See: Shaken father writes to president

http://www.thnt.com/thnt/story/0,21282,901315,00.html

Did you ever get any response at all? Did Bush write back, or even have someone else do it?

SN: Of course not. Of course not. We got a form letter, but not a personal one. Bush is too much of a coward to give us an answer. Now I was at the White House, how’s that for asking Bush directly? We stood out front with the Military Families and I had a megaphone. We were outside protesting and I challenged him to come out.

I said to him, "Alright you son of a bitch, I know your in there." He was with the Prime Minister of Israel that day, I think, I can’t really remember. I said "Come on out and talk to me, or have you become such a coward? Come out and talk to me, face me!"

Of course he’s not gonna do that. We all know that he’s not going to do it. That was in April and it was a big protest. Right there in front of the White House, and there was no show from Bush. Of course not, we didn’t expect it.

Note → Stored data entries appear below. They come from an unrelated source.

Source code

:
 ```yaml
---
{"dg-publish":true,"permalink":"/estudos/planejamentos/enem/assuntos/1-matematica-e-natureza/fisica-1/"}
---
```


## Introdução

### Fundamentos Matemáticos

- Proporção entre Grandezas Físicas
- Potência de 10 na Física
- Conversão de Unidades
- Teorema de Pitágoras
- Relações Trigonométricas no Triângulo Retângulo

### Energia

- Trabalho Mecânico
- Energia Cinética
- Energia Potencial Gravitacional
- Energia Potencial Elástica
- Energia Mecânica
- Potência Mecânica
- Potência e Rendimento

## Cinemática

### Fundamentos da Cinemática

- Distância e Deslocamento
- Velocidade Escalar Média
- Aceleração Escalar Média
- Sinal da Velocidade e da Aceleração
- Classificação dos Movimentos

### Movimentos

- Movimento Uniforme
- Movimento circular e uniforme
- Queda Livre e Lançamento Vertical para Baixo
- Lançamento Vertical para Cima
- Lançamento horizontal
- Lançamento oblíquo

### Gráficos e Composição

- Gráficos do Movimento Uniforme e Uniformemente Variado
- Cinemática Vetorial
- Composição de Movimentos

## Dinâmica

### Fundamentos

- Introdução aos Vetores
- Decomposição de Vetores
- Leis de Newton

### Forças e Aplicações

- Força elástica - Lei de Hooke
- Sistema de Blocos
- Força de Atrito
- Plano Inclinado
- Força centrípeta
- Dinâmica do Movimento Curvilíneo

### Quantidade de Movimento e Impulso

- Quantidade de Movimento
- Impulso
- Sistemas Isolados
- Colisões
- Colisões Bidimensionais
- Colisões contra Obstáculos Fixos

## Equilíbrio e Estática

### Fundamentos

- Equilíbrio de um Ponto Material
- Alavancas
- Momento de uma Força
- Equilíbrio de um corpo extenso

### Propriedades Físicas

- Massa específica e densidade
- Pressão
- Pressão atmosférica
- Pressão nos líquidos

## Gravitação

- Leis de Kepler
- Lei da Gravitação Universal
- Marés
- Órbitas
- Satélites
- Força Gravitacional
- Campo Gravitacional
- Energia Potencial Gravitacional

JS: So have you seen people’s attitude change as you been protesting? Have you seen a change in what people are willing to believe or accept?

SN: You know I can think of the first time I really thought American’s might be taking their blinders off. It was when President Bush declared "Mission Accomplished", and we kept seeing the deaths keep adding up, more and more every week.

Okay that was a start, it has been slowly building up, and it keeps going on as more of our kids die. And now with everything going down the tubes, it has all been adding up in people’s minds. With this one quitting, and this one resigning, and the torture and the CIA being involved, people can’t deny it anymore, they have to at least have a twinge, maybe this might be wrong.

It’s sad but it is real as nothing else is, it’s hit the fan, excuse the expression Jay, it might be shocking, but the hurt and horror might be the wakeup. It’s hit the fan, we have had so many more dead and wounded after "Mission Accomplished".

He keeps sending more troops in, and they keep dying and getting wounded. It makes people think, because you can’t hide a body or a coffin, it makes the war real to them like a list of names just can’t do.

Let me tell you something about how "Mission Accomplished" is going to come back and bite Bush in the ass. People are going to see it during the campaign and be able to think for themselves, you wait, that’s what we are here for. We won’t let them forget about it, we’re the families and you can’t take our pain any other way but as proof of the failure of Bush’s policies.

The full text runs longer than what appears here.